_Work task_. What you return should be the lines from the first line of the records below through the line holding "O presente relatório", unchanged.

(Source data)
====

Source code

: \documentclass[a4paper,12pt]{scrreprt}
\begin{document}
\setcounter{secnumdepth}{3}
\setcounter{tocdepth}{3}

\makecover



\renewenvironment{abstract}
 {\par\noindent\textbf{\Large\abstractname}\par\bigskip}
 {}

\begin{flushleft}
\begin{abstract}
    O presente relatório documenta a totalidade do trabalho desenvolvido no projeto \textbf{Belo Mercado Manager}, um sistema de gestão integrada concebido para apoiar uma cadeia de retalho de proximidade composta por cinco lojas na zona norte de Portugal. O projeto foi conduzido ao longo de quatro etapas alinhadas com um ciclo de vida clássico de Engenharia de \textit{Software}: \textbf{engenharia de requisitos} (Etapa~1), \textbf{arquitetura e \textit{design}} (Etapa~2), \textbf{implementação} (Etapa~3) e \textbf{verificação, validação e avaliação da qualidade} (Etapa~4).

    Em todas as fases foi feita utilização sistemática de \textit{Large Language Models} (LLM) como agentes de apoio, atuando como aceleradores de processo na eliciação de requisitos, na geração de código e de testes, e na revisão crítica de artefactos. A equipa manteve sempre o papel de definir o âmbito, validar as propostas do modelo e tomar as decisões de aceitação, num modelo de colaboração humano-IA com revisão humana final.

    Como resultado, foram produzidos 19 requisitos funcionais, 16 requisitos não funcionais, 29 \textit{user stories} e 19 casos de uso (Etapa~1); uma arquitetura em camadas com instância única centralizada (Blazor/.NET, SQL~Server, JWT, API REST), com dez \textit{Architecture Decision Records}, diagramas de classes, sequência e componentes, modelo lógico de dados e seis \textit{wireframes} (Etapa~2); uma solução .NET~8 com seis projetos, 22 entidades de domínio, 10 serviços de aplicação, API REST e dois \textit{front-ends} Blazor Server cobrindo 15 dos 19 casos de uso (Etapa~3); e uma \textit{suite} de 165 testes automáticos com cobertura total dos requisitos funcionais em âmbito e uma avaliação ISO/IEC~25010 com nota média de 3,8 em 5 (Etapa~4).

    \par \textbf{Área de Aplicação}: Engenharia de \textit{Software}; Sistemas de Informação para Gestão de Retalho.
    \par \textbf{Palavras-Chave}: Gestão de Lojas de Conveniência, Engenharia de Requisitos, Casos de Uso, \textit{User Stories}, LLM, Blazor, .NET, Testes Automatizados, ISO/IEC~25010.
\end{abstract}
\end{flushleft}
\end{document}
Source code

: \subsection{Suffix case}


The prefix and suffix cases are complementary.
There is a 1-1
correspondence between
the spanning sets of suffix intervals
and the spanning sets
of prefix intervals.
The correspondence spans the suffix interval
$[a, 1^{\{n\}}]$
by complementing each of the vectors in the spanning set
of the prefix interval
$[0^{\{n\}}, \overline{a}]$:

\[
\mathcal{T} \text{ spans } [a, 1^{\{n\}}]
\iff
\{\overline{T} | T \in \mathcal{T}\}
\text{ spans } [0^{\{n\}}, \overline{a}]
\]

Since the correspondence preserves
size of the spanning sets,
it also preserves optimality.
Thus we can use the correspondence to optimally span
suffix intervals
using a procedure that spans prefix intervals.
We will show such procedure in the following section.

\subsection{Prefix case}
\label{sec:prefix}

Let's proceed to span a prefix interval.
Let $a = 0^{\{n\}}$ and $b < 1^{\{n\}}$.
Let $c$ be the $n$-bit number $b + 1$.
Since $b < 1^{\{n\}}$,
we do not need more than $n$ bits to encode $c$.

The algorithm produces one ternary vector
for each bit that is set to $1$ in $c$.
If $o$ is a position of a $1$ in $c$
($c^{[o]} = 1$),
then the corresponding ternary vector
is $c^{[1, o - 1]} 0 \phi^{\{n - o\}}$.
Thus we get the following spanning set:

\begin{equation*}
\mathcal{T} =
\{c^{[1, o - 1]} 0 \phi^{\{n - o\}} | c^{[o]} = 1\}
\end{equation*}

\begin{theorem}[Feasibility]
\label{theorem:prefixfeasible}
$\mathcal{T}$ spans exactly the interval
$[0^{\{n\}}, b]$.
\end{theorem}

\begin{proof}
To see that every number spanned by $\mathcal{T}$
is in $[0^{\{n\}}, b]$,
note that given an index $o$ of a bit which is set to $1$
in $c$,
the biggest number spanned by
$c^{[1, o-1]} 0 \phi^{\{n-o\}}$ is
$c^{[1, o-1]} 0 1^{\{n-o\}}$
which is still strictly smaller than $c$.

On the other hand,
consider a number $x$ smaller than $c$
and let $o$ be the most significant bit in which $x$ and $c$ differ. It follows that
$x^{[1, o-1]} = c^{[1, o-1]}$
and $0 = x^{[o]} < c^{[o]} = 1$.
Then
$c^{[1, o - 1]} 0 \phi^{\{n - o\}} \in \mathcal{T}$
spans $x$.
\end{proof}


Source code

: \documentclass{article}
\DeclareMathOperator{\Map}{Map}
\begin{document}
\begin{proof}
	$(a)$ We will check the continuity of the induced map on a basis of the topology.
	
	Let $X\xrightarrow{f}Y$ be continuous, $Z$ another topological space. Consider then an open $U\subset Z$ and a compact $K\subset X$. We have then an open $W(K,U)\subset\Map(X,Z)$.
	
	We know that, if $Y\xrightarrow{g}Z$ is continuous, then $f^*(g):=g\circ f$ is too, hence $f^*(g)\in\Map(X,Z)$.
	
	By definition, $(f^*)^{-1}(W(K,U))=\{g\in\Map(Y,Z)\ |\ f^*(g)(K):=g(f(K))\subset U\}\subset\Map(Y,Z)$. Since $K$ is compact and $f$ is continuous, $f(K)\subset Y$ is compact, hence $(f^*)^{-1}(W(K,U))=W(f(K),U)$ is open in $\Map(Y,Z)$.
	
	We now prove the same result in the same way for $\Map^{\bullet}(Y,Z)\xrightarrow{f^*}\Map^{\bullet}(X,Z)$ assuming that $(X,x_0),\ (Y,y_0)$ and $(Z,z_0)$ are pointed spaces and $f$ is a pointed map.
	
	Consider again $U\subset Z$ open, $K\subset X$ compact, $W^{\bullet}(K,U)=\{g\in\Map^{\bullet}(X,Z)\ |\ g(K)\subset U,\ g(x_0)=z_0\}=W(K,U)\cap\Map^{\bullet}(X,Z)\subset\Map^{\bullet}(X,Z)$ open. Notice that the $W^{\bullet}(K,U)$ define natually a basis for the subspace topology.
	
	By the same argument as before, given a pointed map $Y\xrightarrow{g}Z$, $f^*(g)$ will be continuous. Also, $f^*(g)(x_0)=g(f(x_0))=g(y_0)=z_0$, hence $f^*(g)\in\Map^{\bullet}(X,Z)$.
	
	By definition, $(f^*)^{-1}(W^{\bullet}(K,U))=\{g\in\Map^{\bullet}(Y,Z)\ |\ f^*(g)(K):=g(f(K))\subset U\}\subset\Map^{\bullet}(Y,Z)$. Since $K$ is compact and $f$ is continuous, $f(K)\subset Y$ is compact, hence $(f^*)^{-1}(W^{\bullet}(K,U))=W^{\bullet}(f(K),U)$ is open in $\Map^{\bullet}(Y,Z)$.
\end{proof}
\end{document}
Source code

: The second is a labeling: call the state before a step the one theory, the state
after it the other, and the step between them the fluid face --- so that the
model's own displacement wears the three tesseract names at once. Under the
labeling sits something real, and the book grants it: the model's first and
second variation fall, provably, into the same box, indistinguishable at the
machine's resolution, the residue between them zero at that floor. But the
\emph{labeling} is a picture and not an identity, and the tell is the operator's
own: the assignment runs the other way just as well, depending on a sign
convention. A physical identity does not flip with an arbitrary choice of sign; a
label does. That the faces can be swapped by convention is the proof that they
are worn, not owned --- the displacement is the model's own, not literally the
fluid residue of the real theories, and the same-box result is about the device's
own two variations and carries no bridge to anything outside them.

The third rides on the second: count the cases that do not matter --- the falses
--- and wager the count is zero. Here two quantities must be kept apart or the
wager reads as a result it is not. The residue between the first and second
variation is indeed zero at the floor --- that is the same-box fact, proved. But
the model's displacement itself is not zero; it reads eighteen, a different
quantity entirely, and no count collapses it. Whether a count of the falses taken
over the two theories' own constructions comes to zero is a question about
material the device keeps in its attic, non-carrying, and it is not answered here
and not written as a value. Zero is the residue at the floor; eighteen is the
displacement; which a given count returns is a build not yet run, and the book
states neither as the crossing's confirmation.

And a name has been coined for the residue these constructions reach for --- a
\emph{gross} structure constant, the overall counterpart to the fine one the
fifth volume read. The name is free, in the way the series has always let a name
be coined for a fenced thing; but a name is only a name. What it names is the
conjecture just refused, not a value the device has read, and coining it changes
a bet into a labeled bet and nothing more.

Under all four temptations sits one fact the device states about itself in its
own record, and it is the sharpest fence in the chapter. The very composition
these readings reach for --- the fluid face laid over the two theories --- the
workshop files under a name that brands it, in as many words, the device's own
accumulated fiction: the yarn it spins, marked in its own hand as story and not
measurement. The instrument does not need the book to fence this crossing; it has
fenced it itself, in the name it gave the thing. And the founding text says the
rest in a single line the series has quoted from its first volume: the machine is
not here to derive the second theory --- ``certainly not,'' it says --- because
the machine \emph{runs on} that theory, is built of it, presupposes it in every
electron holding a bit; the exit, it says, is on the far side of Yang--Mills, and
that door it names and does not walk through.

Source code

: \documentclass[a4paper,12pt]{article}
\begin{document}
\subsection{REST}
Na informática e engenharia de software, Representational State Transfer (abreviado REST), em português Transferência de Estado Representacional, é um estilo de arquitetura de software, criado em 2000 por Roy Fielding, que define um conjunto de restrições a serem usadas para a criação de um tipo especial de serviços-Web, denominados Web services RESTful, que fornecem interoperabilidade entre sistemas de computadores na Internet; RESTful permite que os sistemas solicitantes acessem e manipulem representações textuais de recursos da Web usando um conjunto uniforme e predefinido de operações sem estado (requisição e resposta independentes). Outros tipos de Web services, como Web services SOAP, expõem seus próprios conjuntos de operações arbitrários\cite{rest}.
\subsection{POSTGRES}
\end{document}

====

_Solution_.
Source code

: \documentclass[a4paper,12pt]{scrreprt}
\begin{document}
\setcounter{secnumdepth}{3}
\setcounter{tocdepth}{3}

\makecover



\renewenvironment{abstract}
 {\par\noindent\textbf{\Large\abstractname}\par\bigskip}
 {}

\begin{flushleft}
\begin{abstract}
    O presente relatório documenta a totalidade do trabalho desenvolvido no projeto \textbf{Belo Mercado Manager}, um sistema de gestão integrada concebido para apoiar uma cadeia de retalho de proximidade composta por cinco lojas na zona norte de Portugal. O projeto foi conduzido ao longo de quatro etapas alinhadas com um ciclo de vida clássico de Engenharia de \textit{Software}: \textbf{engenharia de requisitos} (Etapa~1), \textbf{arquitetura e \textit{design}} (Etapa~2), \textbf{implementação} (Etapa~3) e \textbf{verificação, validação e avaliação da qualidade} (Etapa~4).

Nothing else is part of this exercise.